▶ **What the task requires**
Retype the data exactly, skipping any picture in it.

Collection entries
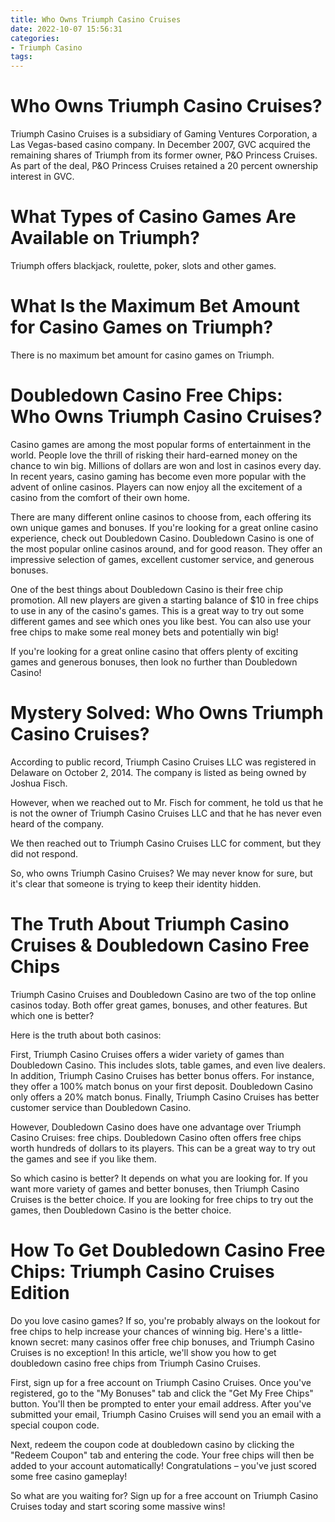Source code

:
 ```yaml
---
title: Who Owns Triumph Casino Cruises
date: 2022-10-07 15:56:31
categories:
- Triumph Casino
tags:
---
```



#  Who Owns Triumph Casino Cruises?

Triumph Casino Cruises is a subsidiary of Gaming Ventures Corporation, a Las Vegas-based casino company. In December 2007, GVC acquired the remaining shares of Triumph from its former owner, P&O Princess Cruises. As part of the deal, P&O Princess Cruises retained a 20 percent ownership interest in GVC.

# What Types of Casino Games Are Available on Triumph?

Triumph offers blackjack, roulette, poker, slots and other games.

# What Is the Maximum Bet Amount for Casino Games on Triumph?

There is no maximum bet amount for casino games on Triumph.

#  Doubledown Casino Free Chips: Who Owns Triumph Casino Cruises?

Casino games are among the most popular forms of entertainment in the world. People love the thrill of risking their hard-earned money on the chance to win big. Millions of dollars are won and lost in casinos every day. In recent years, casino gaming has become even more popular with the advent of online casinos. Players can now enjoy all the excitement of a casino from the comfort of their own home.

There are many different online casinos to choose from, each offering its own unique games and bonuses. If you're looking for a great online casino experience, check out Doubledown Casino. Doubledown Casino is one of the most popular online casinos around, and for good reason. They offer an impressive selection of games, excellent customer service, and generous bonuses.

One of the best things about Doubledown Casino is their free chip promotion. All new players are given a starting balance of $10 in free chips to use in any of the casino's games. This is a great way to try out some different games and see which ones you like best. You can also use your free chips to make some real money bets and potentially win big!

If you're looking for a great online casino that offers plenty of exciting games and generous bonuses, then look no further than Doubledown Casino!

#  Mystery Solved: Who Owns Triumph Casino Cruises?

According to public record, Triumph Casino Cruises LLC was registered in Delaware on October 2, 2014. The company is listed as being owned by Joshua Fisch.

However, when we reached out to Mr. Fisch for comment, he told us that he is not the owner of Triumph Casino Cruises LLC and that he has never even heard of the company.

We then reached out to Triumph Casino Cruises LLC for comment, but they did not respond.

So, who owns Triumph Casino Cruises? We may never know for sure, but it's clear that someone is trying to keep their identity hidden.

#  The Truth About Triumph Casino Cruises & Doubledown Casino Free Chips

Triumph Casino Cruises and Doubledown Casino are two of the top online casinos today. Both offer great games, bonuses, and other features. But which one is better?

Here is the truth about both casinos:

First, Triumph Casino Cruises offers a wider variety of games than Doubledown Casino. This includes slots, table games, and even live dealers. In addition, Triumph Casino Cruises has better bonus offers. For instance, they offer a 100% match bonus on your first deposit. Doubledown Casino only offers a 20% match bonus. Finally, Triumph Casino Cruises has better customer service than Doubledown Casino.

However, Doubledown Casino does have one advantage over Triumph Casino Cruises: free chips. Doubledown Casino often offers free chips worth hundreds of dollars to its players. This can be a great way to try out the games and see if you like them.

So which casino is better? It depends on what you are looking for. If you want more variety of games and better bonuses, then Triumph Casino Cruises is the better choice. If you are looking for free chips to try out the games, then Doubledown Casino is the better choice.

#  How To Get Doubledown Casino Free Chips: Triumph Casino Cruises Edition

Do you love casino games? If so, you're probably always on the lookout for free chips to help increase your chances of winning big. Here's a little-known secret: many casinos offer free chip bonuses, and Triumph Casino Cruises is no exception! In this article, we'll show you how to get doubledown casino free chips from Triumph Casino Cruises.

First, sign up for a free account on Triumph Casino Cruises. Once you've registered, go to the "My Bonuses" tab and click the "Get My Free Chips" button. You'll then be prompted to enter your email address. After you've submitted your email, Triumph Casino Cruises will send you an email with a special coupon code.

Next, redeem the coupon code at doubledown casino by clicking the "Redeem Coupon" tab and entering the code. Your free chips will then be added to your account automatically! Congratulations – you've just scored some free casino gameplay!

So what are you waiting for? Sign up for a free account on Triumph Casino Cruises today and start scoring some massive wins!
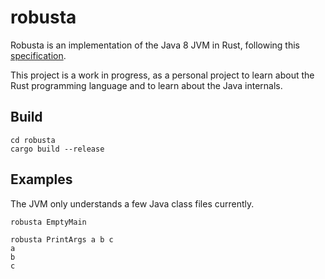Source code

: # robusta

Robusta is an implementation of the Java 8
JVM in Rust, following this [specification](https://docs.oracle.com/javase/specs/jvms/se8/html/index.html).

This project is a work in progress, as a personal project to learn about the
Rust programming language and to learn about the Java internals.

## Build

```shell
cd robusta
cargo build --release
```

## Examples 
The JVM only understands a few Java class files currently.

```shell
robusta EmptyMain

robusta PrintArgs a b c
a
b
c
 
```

▶ **Reply**
Source code

:
 ```yaml
---
title: Who Owns Triumph Casino Cruises
date: 2022-10-07 15:56:31
categories:
- Triumph Casino
tags:
---
```



#  Who Owns Triumph Casino Cruises?

Triumph Casino Cruises is a subsidiary of Gaming Ventures Corporation, a Las Vegas-based casino company. In December 2007, GVC acquired the remaining shares of Triumph from its former owner, P&O Princess Cruises. As part of the deal, P&O Princess Cruises retained a 20 percent ownership interest in GVC.

# What Types of Casino Games Are Available on Triumph?

Triumph offers blackjack, roulette, poker, slots and other games.

# What Is the Maximum Bet Amount for Casino Games on Triumph?

There is no maximum bet amount for casino games on Triumph.

#  Doubledown Casino Free Chips: Who Owns Triumph Casino Cruises?

Casino games are among the most popular forms of entertainment in the world. People love the thrill of risking their hard-earned money on the chance to win big. Millions of dollars are won and lost in casinos every day. In recent years, casino gaming has become even more popular with the advent of online casinos. Players can now enjoy all the excitement of a casino from the comfort of their own home.

There are many different online casinos to choose from, each offering its own unique games and bonuses. If you're looking for a great online casino experience, check out Doubledown Casino. Doubledown Casino is one of the most popular online casinos around, and for good reason. They offer an impressive selection of games, excellent customer service, and generous bonuses.

One of the best things about Doubledown Casino is their free chip promotion. All new players are given a starting balance of $10 in free chips to use in any of the casino's games. This is a great way to try out some different games and see which ones you like best. You can also use your free chips to make some real money bets and potentially win big!

If you're looking for a great online casino that offers plenty of exciting games and generous bonuses, then look no further than Doubledown Casino!

#  Mystery Solved: Who Owns Triumph Casino Cruises?

According to public record, Triumph Casino Cruises LLC was registered in Delaware on October 2, 2014. The company is listed as being owned by Joshua Fisch.

However, when we reached out to Mr. Fisch for comment, he told us that he is not the owner of Triumph Casino Cruises LLC and that he has never even heard of the company.

We then reached out to Triumph Casino Cruises LLC for comment, but they did not respond.

So, who owns Triumph Casino Cruises? We may never know for sure, but it's clear that someone is trying to keep their identity hidden.

#  The Truth About Triumph Casino Cruises & Doubledown Casino Free Chips

Triumph Casino Cruises and Doubledown Casino are two of the top online casinos today. Both offer great games, bonuses, and other features. But which one is better?

Here is the truth about both casinos:

First, Triumph Casino Cruises offers a wider variety of games than Doubledown Casino. This includes slots, table games, and even live dealers. In addition, Triumph Casino Cruises has better bonus offers. For instance, they offer a 100% match bonus on your first deposit. Doubledown Casino only offers a 20% match bonus. Finally, Triumph Casino Cruises has better customer service than Doubledown Casino.

However, Doubledown Casino does have one advantage over Triumph Casino Cruises: free chips. Doubledown Casino often offers free chips worth hundreds of dollars to its players. This can be a great way to try out the games and see if you like them.

So which casino is better? It depends on what you are looking for. If you want more variety of games and better bonuses, then Triumph Casino Cruises is the better choice. If you are looking for free chips to try out the games, then Doubledown Casino is the better choice.

#  How To Get Doubledown Casino Free Chips: Triumph Casino Cruises Edition

Do you love casino games? If so, you're probably always on the lookout for free chips to help increase your chances of winning big. Here's a little-known secret: many casinos offer free chip bonuses, and Triumph Casino Cruises is no exception! In this article, we'll show you how to get doubledown casino free chips from Triumph Casino Cruises.

First, sign up for a free account on Triumph Casino Cruises. Once you've registered, go to the "My Bonuses" tab and click the "Get My Free Chips" button. You'll then be prompted to enter your email address. After you've submitted your email, Triumph Casino Cruises will send you an email with a special coupon code.

Next, redeem the coupon code at doubledown casino by clicking the "Redeem Coupon" tab and entering the code. Your free chips will then be added to your account automatically! Congratulations – you've just scored some free casino gameplay!

So what are you waiting for? Sign up for a free account on Triumph Casino Cruises today and start scoring some massive wins!
Source code

: # robusta

Robusta is an implementation of the Java 8
JVM in Rust, following this [specification](https://docs.oracle.com/javase/specs/jvms/se8/html/index.html).

This project is a work in progress, as a personal project to learn about the
Rust programming language and to learn about the Java internals.

## Build

```shell
cd robusta
cargo build --release
```

## Examples 
The JVM only understands a few Java class files currently.

```shell
robusta EmptyMain

robusta PrintArgs a b c
a
b
c
 
```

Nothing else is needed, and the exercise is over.